▶ EXERCISE REQUIREMENTS: Each line from the start of the listing below through the line containing "stog (en. *stack*).**" should be reproduced exactly, with no others.

▶ DATA:
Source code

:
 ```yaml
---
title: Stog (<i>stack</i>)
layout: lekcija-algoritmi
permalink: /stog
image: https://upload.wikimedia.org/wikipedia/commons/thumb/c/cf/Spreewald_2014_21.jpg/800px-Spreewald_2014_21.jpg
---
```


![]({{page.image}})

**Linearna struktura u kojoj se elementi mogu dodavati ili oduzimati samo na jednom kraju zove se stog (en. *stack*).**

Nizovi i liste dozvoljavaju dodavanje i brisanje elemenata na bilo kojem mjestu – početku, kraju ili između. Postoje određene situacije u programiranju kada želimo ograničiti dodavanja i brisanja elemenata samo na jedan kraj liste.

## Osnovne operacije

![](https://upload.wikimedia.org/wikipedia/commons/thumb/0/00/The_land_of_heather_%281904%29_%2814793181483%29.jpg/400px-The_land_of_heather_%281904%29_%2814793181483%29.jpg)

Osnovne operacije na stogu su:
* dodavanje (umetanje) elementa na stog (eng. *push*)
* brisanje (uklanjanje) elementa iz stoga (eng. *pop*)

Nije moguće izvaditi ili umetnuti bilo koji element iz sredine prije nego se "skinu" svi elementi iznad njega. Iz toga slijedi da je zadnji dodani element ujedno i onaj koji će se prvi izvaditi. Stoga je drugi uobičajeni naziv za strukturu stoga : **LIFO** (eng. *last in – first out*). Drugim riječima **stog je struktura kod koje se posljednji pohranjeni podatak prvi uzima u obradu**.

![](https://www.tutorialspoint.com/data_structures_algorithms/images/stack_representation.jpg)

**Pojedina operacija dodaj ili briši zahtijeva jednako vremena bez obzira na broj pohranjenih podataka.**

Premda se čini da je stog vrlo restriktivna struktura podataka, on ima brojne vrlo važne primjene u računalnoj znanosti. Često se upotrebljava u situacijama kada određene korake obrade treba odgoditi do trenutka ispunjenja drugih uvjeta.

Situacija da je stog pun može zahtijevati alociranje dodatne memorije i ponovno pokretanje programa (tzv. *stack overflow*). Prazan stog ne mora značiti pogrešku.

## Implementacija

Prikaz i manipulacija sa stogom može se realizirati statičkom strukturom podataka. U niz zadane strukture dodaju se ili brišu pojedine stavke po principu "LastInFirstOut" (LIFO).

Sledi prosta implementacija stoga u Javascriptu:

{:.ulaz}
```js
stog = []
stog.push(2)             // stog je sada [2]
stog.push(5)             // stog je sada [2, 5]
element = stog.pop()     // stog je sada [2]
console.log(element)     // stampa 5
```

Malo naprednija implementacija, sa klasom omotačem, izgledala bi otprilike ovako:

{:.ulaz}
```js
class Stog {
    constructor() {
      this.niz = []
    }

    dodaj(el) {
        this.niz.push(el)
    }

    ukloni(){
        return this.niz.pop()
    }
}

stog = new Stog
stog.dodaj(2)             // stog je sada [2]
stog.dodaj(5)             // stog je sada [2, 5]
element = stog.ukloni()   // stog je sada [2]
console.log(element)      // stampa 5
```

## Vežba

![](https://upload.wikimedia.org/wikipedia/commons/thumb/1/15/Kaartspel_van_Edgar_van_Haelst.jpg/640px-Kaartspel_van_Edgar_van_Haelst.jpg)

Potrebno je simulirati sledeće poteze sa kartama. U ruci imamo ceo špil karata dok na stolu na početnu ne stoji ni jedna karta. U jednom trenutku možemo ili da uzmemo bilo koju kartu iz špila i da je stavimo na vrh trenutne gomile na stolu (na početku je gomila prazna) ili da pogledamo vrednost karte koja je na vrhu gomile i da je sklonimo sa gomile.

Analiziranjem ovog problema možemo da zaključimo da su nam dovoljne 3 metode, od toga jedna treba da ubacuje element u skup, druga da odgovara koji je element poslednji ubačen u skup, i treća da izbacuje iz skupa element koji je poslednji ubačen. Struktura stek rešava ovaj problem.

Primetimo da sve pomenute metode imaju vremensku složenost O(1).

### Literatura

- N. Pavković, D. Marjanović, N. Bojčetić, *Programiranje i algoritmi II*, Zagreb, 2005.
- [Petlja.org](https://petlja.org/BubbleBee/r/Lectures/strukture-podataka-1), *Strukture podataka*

▶ RESPONSE BELOW:
Source code

:
 ```yaml
---
title: Stog (<i>stack</i>)
layout: lekcija-algoritmi
permalink: /stog
image: https://upload.wikimedia.org/wikipedia/commons/thumb/c/cf/Spreewald_2014_21.jpg/800px-Spreewald_2014_21.jpg
---
```


![]({{page.image}})

**Linearna struktura u kojoj se elementi mogu dodavati ili oduzimati samo na jednom kraju zove se stog (en. *stack*).**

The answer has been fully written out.